On 2022-12-01 01:27, John Hawkinson wrote:
I don't think our test coverage is strong enough to ensure that these kinds of changes do not introduce problems.
Yes, that goes without saying, for almost any project, as testing doesn't 100% guarantee correctness. The idea isn't to go out and use every C99 feature just because we can. It's to improve code quality by not insisting on portability to C89. And these improvements need not be limited to new code; they can also apply to existing code. This is not a new thing. We did something similar in 2012 when we started assuming C89 or later. For example, this patch: https://github.com/eggert/tz/commit/400ecf36bb0b73f6390f9641e6cb8bbfb91a5cfd changed tzcode to use function prototypes instead of K&R style function declarations. If the policy had been to not refactor unless we could guarantee it wouldn't introduce problems, then that patch would not have been applied in 2012, since the old code ran just fine on C99 and C11 platforms. However, the patch was a win because C89 function prototypes have important technical advantages over K&R style. Although there was some immediate pain due to this conversion, in the not-so-long run it was a win. (It'll be an even bigger win once C23 becomes popular, as C23 outlaws K&R function declarations.) We'll have similar opportunities once we start assuming C99. We can decide which C99 features to use on a case-by-case basis.
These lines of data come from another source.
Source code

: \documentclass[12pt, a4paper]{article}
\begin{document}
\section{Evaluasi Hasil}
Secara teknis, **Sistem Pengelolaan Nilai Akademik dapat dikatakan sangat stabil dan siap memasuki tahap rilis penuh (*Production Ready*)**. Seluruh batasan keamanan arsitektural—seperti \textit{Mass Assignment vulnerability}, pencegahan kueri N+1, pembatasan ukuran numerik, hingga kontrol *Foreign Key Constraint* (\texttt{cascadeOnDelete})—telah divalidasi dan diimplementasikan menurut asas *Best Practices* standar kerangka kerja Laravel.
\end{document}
We shouldn't use every possible C99 feature we can, only the ones where the long-term benefit is arguably worth the short-term cost. For example, tzcode should not use C99's variable-length arrays because they're not that portable in practice. (They were so controversial that they even became optional in later C standards, so we couldn't use them anyway.) In contrast, the C99 feature of declarations after statements can help code readability significantly, and if someone (probably me) wants to take the time to convert existing code to use this feature, that sounds like a win. And there's quite a bit of backward compatibility code (e.g., our own implementation of snprintf) that could be removed, as in practice nobody uses or tests it any more and it's simply a maintenance burden. I wouldn't object to removing that code, quite the contrary. I understand that doing all this will place a burden on reviewers, and will make spelunking harder. But that's OK if it lessens the overall maintenance burden in the long run.